The principal fear driving stocks lower is that the current outlook of sluggish economic growth in the fourth quarter could turn into a recession, generally defined as two consecutive quarters of negative economic growth.

But stock market downturns are not good predictors of recessions. Sam Stovall, chief investment strategist at Standard & Poor’s Equity Research, says the U.S. economy has suffered 11 recessions since World War II. But during that period the stock market has witnessed 49 “pullbacks” of 5 percent to 10 percent, 16 “corrections” of 10 percent to 20 percent, and 10 “bear markets” of more than 20 percent declines.

Trends in the three stock sectors — consumer goods, health care and utilities — that tend to do well during recessions might be sending more convincing signals.

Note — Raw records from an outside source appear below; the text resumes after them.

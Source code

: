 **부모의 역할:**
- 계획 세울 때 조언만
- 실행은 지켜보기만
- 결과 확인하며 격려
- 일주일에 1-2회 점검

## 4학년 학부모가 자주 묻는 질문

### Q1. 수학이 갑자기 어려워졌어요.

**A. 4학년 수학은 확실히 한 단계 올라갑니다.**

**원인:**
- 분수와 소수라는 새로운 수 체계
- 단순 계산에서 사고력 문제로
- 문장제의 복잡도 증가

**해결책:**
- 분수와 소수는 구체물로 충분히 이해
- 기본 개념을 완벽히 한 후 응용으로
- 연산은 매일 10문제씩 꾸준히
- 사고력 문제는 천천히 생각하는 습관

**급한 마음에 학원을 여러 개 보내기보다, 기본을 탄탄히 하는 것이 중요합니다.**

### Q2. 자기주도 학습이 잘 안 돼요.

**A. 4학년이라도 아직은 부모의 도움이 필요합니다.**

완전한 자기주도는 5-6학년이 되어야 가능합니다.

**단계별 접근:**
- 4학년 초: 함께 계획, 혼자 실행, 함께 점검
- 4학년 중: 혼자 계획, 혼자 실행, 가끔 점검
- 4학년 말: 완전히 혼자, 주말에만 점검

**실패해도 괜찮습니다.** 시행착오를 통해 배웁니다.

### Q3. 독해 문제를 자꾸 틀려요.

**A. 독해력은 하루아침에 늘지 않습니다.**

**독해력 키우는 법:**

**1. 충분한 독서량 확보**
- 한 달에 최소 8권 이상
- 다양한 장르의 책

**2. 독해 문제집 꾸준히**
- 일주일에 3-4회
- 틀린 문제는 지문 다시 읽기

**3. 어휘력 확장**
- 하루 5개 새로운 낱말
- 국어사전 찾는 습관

“That’s where people go to hide when things are scary,” Kosar said. Shares of consumer goods manufacturers, such as Procter & Gamble, have performed better than the overall stock market since April 2006.

“It states the obvious, perhaps,” said Tilton. “The defensive nature of the [consumer goods] sector is certainly there. It looks like they might have some ways to go.”

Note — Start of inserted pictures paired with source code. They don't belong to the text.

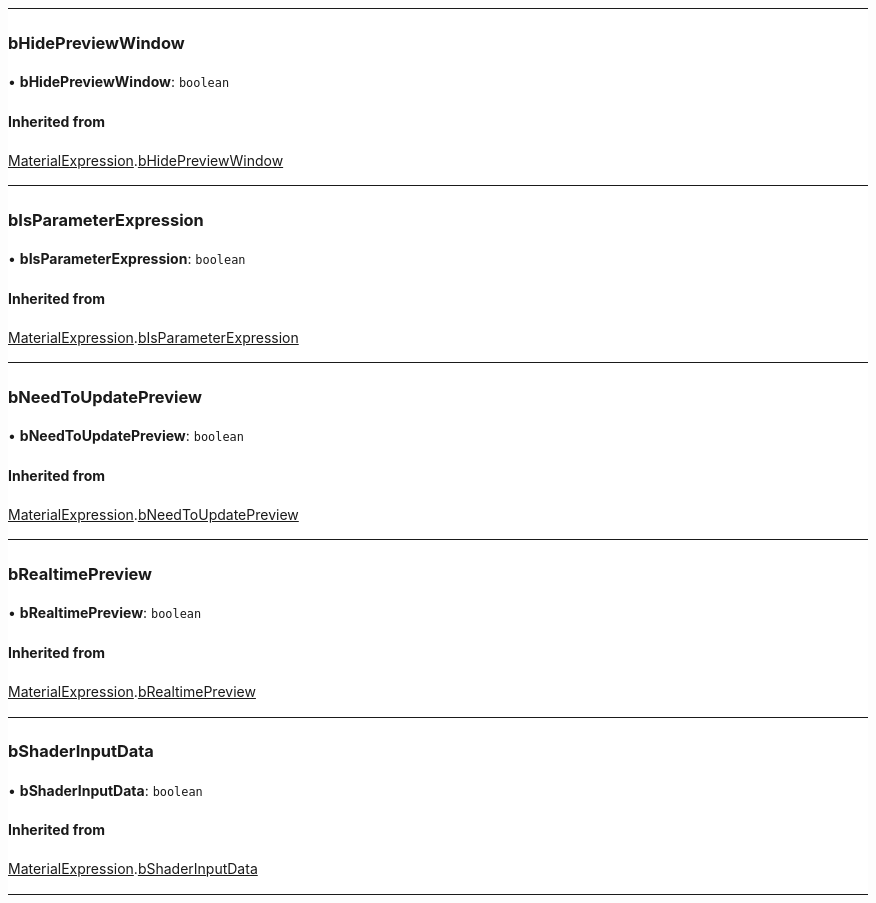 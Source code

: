 ___

### bHidePreviewWindow

• **bHidePreviewWindow**: `boolean`

#### Inherited from

[MaterialExpression](ue_ue.MaterialExpression.md).[bHidePreviewWindow](ue_ue.MaterialExpression.md#bhidepreviewwindow)

___

### bIsParameterExpression

• **bIsParameterExpression**: `boolean`

#### Inherited from

[MaterialExpression](ue_ue.MaterialExpression.md).[bIsParameterExpression](ue_ue.MaterialExpression.md#bisparameterexpression)

___

### bNeedToUpdatePreview

• **bNeedToUpdatePreview**: `boolean`

#### Inherited from

[MaterialExpression](ue_ue.MaterialExpression.md).[bNeedToUpdatePreview](ue_ue.MaterialExpression.md#bneedtoupdatepreview)

___

### bRealtimePreview

• **bRealtimePreview**: `boolean`

#### Inherited from

[MaterialExpression](ue_ue.MaterialExpression.md).[bRealtimePreview](ue_ue.MaterialExpression.md#brealtimepreview)

___

### bShaderInputData

• **bShaderInputData**: `boolean`

#### Inherited from

[MaterialExpression](ue_ue.MaterialExpression.md).[bShaderInputData](ue_ue.MaterialExpression.md#bshaderinputdata)

___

The health-care sector, represented by such stocks as Bristol-Myers Squibb, has done less well in rewarding worried investors. It has done worse than the overall market since September.

“But it has picked up lately,” Tilton said. “It is now demonstrating those defensive characteristics, but maybe a little less emphatically than consumer goods.”

Finally, utilities, a perennial port in the storm, have done so well this year that investors who own them might consider lightening up, Tilton said.

Along with Treasury securities, “if you’re holding [utilities], you’re playing on emotions going even further, which today seems like the right path,” Tilton said.

Kosar said he’s watching technology stocks, which rallied from mid-August to mid-October, providing fuel for the market’s late summer rally.

In mid-August, after the last big sell-off in stocks, investors grew optimistic about technology stocks. They did not seem to be affected directly by the problems in the housing and mortgage industries.

But the tech rally hit a wall in early November, when Cisco Systems warned that an economic slowdown was hurting its computer networking business.

“Technology is still overextended versus the broad market,” Kosar said.

In Monday’s trading, the Nasdaq composite index, which is dominated by major technology stocks, fell 55.61, or 2.1 percent, to 2540.99.

“If there is a near-term rally you’re going to see technology is going to get a boost,” Kosar said. “If people think stocks are bottoming they are going to want to jump on the fastest horses. But if the Nasdaq stays weak versus the S&P 500 going into next year, things will not be good.”